How does Scripture show that all fallen human beings are by nature “wholly inclined to do the will of the flesh, and of the devil”? First, we must see that the will of the flesh here refers to the will of the sinful nature. Before conversion every Christian had only one nature: the nature he received in the likeness of his father Adam. Scripture describes this nature as not merely sick or dying, but dead in sin (Eph. 2:1, 5). Here the death referred to is a spiritual death, meaning that we have no life toward God in our spirits or souls. God created man body and soul. The body is the physical part: all atoms, molecules, cells, and matter comprise the body. The soul or spirit is the nonphysical part: it includes all that we are in our nonphysical beings. Our thoughts, wills, judgment, memory, intellect, and also our emotions and feelings all arise from what the Scripture refers to in various places as the soul, spirit, heart, mind, or strength. In Adam and Eve before the Fall, this spiritual part had life. That is, our first parents had motions and affections towards God and His will. In the day that they sinned this spiritual part wholly died in all of its Godward activity. From that point on the spiritual nature of every human being, in and of itself apart from the grace of God, cannot exert any energy towards God. Unconverted people can keep God’s commandments outwardly in their bodily actions, but none of that “obedience” comes from any true love for or reverence to God in the heart. Every motion of the soul, every thought of the mind behind an outwardly obedient act is entirely for reasons other than to glorify God. Scripture describes it this way: “Then the LORD saw that the wickedness of man was great in the earth, and that every intent of the thoughts of his heart was only evil continually” (Gen. 6:5).
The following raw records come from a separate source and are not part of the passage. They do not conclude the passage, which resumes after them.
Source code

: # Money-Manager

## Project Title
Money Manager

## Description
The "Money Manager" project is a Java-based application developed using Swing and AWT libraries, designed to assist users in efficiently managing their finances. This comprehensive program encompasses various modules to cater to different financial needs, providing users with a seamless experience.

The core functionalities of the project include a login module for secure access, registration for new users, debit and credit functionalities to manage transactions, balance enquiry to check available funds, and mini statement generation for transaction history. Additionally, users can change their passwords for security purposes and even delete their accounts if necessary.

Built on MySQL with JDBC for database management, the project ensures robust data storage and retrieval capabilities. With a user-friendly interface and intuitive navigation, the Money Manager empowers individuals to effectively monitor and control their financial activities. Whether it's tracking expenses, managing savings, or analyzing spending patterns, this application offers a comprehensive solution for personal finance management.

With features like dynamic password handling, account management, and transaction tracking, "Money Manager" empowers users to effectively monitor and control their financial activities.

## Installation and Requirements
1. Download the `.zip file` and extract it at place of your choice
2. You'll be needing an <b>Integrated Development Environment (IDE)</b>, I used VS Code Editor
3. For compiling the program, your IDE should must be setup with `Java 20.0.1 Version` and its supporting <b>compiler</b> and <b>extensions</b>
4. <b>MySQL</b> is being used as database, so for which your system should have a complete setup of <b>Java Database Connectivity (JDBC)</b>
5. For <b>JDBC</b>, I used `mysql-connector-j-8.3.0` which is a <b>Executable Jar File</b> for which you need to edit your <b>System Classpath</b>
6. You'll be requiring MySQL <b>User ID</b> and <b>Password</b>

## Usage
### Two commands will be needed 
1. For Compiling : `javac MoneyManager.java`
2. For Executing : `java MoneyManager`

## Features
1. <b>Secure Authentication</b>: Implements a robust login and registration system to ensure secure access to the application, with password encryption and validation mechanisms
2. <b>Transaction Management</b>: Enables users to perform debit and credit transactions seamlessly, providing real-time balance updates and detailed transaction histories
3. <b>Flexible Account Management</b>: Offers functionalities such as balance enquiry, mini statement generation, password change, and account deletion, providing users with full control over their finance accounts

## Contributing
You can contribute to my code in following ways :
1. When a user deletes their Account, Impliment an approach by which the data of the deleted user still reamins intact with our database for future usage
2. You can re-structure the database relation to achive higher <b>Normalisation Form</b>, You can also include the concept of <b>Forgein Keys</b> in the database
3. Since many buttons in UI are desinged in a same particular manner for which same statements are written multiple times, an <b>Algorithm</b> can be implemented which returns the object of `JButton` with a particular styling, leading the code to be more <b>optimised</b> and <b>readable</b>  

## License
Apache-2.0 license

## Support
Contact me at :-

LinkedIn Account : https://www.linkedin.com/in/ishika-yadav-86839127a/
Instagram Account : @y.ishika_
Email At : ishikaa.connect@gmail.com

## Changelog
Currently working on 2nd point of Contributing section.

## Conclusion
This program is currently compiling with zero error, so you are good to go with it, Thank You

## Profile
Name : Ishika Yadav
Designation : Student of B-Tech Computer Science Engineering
This text allows for no exceptions. Every human being in each purpose or intention of every single thought does not seek to obey God and so he necessarily aims at what can only be evil continually, or “all the days” of his life is the literal Hebrew text. And lest we think this referred merely to the generation washed away in the flood, we have Scripture’s assessment of man’s spiritual state immediately after it: “And the LORD smelled a soothing aroma. Then the LORD said in His heart, “I will never again curse the ground for man’s sake, for the intention of man’s heart is evil from his youth; nor will I again destroy every living thing as I have done” (Gen. 8:21). Here we must understand that the phrase “from his youth” does not lessen the sinfulness indicated by the phrase “all the days” but strengthens it. For in Genesis 6:5 you could understand “man” to refer exclusively to adults, but Gen. 8:21 disallows for that limitation when it says that this evil intention in man is from man’s youth, that is to say from the very beginning of his purposeful, rational thought.

Moreover, the Scripture at the head of this article shows us that man’s mind cannot be the solution, as is so often taught by moralists and even some Bible teachers. Educating, informing, or reforming the mind cannot bring any spiritual life to man. For the mind is the problem! The fallen mind is the enemy of God; it is alienated from God. The mind, which is to say the heart and the soul, is where sin begins. Thus, Eve transgressed the command when she saw and judged in her mind that the forbidden fruit was pleasing and desirable (Gen. 3:6). Accordingly, we see how necessary it is for us to pray to our Father that His will would be done on earth. If sinners are going to do God’s will, the power and ability must come wholly from God, for apart from His enlivening, enlightening, and empowering, we would never do it.